# Where have all the caterers gone?



## marmalady (Apr 19, 2001)

So, are guys all really busy, or so dead you're depressed? I've not got a thing on my own, and calls to local caterers I've worked for per diem are all saying they're dying this summer. 

How about everyone else?


----------



## tigerwoman (Jul 18, 2002)

Welcome to the catering business post 9-11. THings are definitely slow here in NYC - and all the business I have been getting lately is through pushing personal contacts.

But knock wood or my head (oh yeah almost the same thing) we've been steady this month. I have also been using stuff like internet bids to try to drum up new biz - but it is often depressing because the pricing is so low and you are bidding in the blind and still don't always get the job.

We did a great party last month for a very high end (regular) client but unfortunately it was their going away party - they moved back to the UK. Still we had a blast and hopefully will get some future biz from others - though in New York there are so many good caterers the competition is very crazy.

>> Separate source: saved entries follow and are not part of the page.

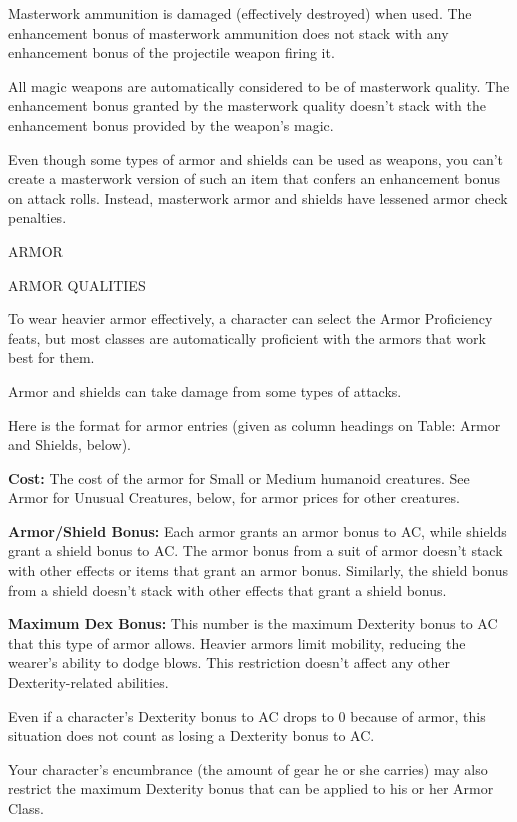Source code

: \documentclass{article}
\begin{document}
Masterwork ammunition is damaged (effectively destroyed) when used. The enhancement 
bonus of masterwork ammunition does not stack with any enhancement bonus of the 
projectile weapon firing it.

All magic weapons are automatically considered to be of masterwork quality. The 
enhancement bonus granted by the masterwork quality doesn't stack with the enhancement 
bonus provided by the weapon's magic.

Even though some types of armor and shields can be used as weapons, you can't create 
a masterwork version of such an item that confers an enhancement bonus on attack 
rolls. Instead, masterwork armor and shields have lessened armor check penalties.

\vspace{12pt}
{\LARGE{}ARMOR}

\vspace{12pt}
ARMOR QUALITIES

To wear heavier armor effectively, a character can select the Armor Proficiency 
feats, but most classes are automatically proficient with the armors that work 
best for them.

Armor and shields can take damage from some types of attacks. 

Here is the format for armor entries (given as column headings on Table: Armor 
and Shields, below).

\textbf{Cost:} The cost of the armor for Small or Medium humanoid creatures. See 
Armor for Unusual Creatures, below, for armor prices for other creatures.

\vspace{12pt}
\textbf{Armor/Shield Bonus:} Each armor grants an armor bonus to AC, while shields 
grant a shield bonus to AC. The armor bonus from a suit of armor doesn't stack 
with other effects or items that grant an armor bonus. Similarly, the shield bonus 
from a shield doesn't stack with other effects that grant a shield bonus.

\textbf{Maximum Dex Bonus:} This number is the maximum Dexterity bonus to AC that 
this type of armor allows. Heavier armors limit mobility, reducing the wearer's 
ability to dodge blows. This restriction doesn't affect any other Dexterity-related 
abilities.

Even if a character's Dexterity bonus to AC drops to 0 because of armor, this situation 
does not count as losing a Dexterity bonus to AC. 

Your character's encumbrance (the amount of gear he or she carries) may also restrict 
the maximum Dexterity bonus that can be applied to his or her Armor Class.
\end{document}
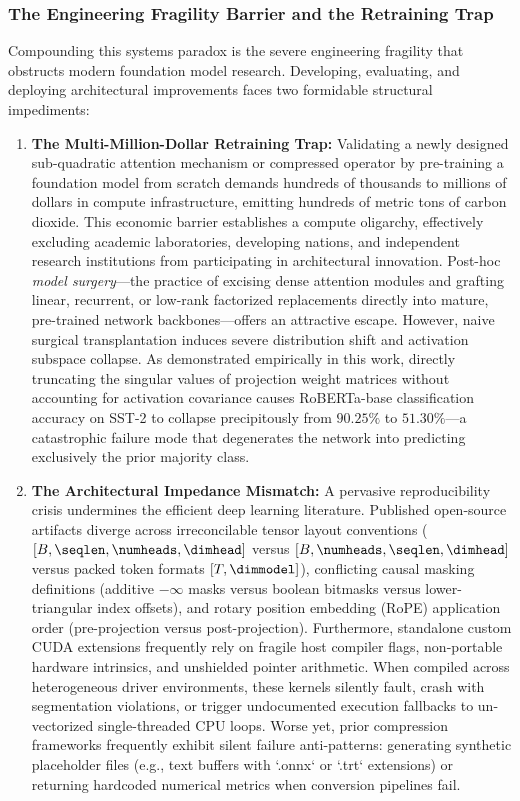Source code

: \subsubsection{The Engineering Fragility Barrier and the Retraining Trap}
\label{subsubsec:fragility_barrier}

Compounding this systems paradox is the severe engineering fragility that obstructs modern foundation model research.
Developing, evaluating, and deploying architectural improvements faces two formidable structural impediments:
\begin{enumerate}
    \item \textbf{The Multi-Million-Dollar Retraining Trap:} 
    Validating a newly designed sub-quadratic attention mechanism or compressed operator by pre-training a foundation model from scratch demands hundreds of thousands to millions of dollars in compute infrastructure, emitting hundreds of metric tons of carbon dioxide.
    This economic barrier establishes a compute oligarchy, effectively excluding academic laboratories, developing nations, and independent research institutions from participating in architectural innovation.
    Post-hoc \emph{model surgery}—the practice of excising dense attention modules and grafting linear, recurrent, or low-rank factorized replacements directly into mature, pre-trained network backbones—offers an attractive escape.
    However, naive surgical transplantation induces severe distribution shift and activation subspace collapse.
    As demonstrated empirically in this work, directly truncating the singular values of projection weight matrices without accounting for activation covariance causes RoBERTa-base classification accuracy on SST-2 to collapse precipitously from $90.25\%$ to $51.30\%$—a catastrophic failure mode that degenerates the network into predicting exclusively the prior majority class.

    \item \textbf{The Architectural Impedance Mismatch:} 
    A pervasive reproducibility crisis undermines the efficient deep learning literature.
    Published open-source artifacts diverge across irreconcilable tensor layout conventions ($[B, \seqlen, \numheads, \dimhead]$ versus $[B, \numheads, \seqlen, \dimhead]$ versus packed token formats $[T, \dimmodel]$), conflicting causal masking definitions (additive $-\infty$ masks versus boolean bitmasks versus lower-triangular index offsets), and rotary position embedding (RoPE) application order (pre-projection versus post-projection).
    Furthermore, standalone custom CUDA extensions frequently rely on fragile host compiler flags, non-portable hardware intrinsics, and unshielded pointer arithmetic.
    When compiled across heterogeneous driver environments, these kernels silently fault, crash with segmentation violations, or trigger undocumented execution fallbacks to un-vectorized single-threaded CPU loops.
    Worse yet, prior compression frameworks frequently exhibit silent failure anti-patterns: generating synthetic placeholder files (e.g., text buffers with `.onnx` or `.trt` extensions) or returning hardcoded numerical metrics when conversion pipelines fail.
\end{enumerate}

All you need is a few good clients....


----------



## shawtycat (Feb 6, 2002)

I thought Marm was asking if everything was as slow nationwide (and maybe internationally) as it is around here.


----------



## shroomgirl (Aug 11, 2000)

I've not done any good parties for a while.....large BBQ for the humane society, some additional private clients, I did fill in and did a demo for Whole Foods today, served 100 wild salmon and tropical salsa, and a herb caper sauce....a few picked up my card. 
Consulting clients can't seem to get it together. Classes are doing great. So during a recession kids still go to cooking camp, people still take lessons, picnics happen but fancy dinners just aren't in the forefront.


----------



## marmalady (Apr 19, 2001)

Shawty, you're right! I was trying to get an idea of whether things were as slow in other parts of the country as they are here. 

More 'drop off dinners', less 'high end dinners', and two bids I had in for the university went to the university catering service, because of the costs.


----------